** DATASET RECORDS follows **

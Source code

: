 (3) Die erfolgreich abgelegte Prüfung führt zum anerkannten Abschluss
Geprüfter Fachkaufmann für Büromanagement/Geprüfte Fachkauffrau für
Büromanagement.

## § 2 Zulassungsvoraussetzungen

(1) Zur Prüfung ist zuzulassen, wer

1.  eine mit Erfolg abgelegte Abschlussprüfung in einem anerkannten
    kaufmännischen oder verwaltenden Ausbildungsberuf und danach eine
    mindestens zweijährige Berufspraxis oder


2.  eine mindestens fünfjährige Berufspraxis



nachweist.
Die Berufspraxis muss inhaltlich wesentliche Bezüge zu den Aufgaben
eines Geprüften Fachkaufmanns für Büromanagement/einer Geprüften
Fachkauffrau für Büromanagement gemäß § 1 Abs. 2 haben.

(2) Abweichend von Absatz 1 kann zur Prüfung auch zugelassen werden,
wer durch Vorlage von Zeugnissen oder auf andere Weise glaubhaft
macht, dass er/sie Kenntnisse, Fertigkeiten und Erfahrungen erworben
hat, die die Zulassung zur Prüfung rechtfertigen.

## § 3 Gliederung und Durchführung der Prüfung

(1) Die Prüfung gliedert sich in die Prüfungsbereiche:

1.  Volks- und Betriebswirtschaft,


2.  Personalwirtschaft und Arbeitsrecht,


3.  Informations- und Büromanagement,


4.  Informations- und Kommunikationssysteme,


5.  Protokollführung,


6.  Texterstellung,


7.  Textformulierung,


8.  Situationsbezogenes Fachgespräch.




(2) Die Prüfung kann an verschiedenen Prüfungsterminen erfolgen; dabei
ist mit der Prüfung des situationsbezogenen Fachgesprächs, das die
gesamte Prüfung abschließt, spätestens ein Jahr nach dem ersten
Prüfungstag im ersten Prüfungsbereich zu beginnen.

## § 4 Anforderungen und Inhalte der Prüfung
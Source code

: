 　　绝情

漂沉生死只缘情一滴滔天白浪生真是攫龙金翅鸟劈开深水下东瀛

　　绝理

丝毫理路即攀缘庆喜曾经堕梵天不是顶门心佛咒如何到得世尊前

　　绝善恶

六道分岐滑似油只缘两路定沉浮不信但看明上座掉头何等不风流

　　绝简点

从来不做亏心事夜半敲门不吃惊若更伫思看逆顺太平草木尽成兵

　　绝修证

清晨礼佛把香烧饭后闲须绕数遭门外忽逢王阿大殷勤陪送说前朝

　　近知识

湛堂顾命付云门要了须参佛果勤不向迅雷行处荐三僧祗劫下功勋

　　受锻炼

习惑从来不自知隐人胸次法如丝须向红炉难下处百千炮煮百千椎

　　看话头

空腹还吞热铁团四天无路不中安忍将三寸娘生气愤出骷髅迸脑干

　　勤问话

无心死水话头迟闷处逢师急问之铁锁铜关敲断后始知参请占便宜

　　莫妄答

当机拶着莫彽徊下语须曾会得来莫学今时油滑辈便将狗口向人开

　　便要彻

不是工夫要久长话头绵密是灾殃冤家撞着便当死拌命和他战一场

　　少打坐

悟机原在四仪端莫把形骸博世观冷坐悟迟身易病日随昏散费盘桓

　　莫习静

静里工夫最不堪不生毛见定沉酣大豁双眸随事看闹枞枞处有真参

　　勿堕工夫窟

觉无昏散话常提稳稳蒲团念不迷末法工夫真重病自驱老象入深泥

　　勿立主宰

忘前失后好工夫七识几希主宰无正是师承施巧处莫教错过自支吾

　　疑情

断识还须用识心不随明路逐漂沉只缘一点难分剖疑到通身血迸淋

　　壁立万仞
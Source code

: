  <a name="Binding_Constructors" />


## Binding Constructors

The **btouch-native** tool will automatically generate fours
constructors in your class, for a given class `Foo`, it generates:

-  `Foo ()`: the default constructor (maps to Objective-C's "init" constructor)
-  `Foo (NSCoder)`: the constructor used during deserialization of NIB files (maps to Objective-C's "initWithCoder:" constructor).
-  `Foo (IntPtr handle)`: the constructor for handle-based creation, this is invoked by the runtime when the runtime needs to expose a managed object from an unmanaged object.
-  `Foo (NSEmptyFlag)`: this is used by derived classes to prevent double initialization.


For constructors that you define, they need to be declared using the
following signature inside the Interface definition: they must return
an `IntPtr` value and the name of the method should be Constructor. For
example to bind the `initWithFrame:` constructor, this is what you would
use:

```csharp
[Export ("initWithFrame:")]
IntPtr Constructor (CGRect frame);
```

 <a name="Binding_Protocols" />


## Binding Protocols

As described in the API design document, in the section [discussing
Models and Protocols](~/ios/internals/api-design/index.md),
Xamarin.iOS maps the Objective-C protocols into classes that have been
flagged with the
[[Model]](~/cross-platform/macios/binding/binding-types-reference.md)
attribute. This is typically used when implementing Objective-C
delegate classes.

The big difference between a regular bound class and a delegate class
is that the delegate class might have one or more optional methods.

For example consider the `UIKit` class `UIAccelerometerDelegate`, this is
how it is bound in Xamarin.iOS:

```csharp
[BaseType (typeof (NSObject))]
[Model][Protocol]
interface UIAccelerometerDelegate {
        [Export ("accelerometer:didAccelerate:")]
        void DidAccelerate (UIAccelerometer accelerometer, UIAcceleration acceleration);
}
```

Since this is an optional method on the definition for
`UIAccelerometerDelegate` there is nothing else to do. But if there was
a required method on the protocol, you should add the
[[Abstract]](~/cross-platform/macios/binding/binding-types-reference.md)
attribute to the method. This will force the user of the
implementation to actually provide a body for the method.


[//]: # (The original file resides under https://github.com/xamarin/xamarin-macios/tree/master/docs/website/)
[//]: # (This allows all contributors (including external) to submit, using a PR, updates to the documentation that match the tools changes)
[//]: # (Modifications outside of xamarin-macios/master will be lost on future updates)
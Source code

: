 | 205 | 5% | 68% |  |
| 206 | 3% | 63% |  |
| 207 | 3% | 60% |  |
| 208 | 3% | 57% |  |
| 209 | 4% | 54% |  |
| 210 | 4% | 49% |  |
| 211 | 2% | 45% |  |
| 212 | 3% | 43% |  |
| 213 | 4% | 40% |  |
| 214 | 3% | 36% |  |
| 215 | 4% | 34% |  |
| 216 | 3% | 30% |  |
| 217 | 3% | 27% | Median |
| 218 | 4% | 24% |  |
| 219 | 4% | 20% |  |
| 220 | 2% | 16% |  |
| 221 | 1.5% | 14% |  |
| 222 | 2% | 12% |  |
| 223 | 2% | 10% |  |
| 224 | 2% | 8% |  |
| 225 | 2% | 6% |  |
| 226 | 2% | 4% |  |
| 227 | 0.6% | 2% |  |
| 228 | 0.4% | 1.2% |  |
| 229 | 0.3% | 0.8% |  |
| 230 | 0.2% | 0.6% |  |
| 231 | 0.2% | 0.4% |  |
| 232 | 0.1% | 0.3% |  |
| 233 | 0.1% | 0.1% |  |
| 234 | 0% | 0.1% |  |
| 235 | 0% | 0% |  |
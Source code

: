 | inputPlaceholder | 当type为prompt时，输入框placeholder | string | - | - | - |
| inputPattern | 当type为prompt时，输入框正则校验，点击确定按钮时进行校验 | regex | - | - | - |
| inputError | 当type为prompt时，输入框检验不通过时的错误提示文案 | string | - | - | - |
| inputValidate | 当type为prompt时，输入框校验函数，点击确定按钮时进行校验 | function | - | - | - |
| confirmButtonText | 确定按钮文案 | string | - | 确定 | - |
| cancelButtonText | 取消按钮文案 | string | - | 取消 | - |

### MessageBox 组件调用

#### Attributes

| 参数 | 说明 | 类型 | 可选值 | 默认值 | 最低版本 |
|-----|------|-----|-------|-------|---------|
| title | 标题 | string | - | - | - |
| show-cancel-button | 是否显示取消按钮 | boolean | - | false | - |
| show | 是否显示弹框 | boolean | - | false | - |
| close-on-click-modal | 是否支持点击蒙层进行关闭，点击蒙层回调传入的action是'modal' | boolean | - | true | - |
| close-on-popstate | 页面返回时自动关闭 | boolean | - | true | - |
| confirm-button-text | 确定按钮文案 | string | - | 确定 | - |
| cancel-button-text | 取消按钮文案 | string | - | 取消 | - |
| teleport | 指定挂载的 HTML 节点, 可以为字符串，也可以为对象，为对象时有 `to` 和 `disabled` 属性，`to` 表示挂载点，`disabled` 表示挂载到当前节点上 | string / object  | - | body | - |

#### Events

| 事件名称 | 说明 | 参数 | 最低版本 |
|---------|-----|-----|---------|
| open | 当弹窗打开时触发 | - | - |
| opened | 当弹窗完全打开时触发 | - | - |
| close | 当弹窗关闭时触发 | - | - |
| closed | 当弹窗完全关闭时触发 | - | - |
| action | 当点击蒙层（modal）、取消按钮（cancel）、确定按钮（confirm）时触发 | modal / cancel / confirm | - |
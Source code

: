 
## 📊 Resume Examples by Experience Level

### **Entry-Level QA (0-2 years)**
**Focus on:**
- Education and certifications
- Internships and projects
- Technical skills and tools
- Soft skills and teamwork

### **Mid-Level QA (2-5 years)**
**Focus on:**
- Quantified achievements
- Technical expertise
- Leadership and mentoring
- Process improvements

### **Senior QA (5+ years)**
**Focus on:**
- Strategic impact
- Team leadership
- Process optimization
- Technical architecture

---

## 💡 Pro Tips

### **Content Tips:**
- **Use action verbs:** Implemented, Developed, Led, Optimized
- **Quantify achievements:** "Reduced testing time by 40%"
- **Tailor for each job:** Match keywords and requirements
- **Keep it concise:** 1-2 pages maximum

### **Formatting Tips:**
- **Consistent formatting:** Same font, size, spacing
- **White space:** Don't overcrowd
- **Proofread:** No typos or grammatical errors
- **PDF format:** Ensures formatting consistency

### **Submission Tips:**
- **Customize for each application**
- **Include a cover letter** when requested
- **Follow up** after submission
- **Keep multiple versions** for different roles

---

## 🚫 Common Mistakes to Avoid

** End of DATASET RECORDS **

### AIM OF THE EXERCISE
Your task is to collect every line above that contains the word "achievements".

### EXERCISE RESULT
- Quantified achievements
- **Quantify achievements:** "Reduced testing time by 40%"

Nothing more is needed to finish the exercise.